**Dataset items:**

+-------+

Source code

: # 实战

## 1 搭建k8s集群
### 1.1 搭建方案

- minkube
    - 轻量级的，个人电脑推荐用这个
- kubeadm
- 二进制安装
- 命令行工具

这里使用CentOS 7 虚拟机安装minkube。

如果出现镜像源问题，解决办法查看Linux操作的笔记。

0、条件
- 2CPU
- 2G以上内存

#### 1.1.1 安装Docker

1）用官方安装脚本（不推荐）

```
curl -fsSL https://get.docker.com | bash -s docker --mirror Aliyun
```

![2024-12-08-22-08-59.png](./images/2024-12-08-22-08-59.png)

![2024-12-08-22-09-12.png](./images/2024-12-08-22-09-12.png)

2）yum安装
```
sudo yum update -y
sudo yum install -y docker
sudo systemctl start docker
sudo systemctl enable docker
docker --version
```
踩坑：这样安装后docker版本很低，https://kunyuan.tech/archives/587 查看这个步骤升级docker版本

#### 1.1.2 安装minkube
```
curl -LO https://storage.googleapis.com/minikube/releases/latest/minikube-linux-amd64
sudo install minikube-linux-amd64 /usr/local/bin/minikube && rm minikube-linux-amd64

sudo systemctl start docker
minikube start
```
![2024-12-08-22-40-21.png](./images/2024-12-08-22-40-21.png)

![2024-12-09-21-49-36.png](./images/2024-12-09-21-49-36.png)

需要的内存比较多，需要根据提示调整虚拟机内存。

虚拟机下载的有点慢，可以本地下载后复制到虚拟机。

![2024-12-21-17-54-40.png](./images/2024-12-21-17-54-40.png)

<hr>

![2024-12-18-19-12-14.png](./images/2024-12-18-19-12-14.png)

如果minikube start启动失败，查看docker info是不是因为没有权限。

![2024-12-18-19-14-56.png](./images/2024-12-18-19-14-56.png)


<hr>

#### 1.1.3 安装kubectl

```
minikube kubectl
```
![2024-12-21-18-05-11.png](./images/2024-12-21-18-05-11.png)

+-------+

**Exercise prompt:** Write the records out once more, word for word.

**Task result:**
Source code

: # 实战

## 1 搭建k8s集群
### 1.1 搭建方案

- minkube
    - 轻量级的，个人电脑推荐用这个
- kubeadm
- 二进制安装
- 命令行工具

这里使用CentOS 7 虚拟机安装minkube。

如果出现镜像源问题，解决办法查看Linux操作的笔记。

0、条件
- 2CPU
- 2G以上内存

#### 1.1.1 安装Docker

1）用官方安装脚本（不推荐）

```
curl -fsSL https://get.docker.com | bash -s docker --mirror Aliyun
```

![2024-12-08-22-08-59.png](./images/2024-12-08-22-08-59.png)

![2024-12-08-22-09-12.png](./images/2024-12-08-22-09-12.png)

2）yum安装
```
sudo yum update -y
sudo yum install -y docker
sudo systemctl start docker
sudo systemctl enable docker
docker --version
```
踩坑：这样安装后docker版本很低，https://kunyuan.tech/archives/587 查看这个步骤升级docker版本

#### 1.1.2 安装minkube
```
curl -LO https://storage.googleapis.com/minikube/releases/latest/minikube-linux-amd64
sudo install minikube-linux-amd64 /usr/local/bin/minikube && rm minikube-linux-amd64

sudo systemctl start docker
minikube start
```
![2024-12-08-22-40-21.png](./images/2024-12-08-22-40-21.png)

![2024-12-09-21-49-36.png](./images/2024-12-09-21-49-36.png)

需要的内存比较多，需要根据提示调整虚拟机内存。

虚拟机下载的有点慢，可以本地下载后复制到虚拟机。

![2024-12-21-17-54-40.png](./images/2024-12-21-17-54-40.png)

<hr>

![2024-12-18-19-12-14.png](./images/2024-12-18-19-12-14.png)

如果minikube start启动失败，查看docker info是不是因为没有权限。

![2024-12-18-19-14-56.png](./images/2024-12-18-19-14-56.png)


<hr>

#### 1.1.3 安装kubectl

```
minikube kubectl
```
![2024-12-21-18-05-11.png](./images/2024-12-21-18-05-11.png)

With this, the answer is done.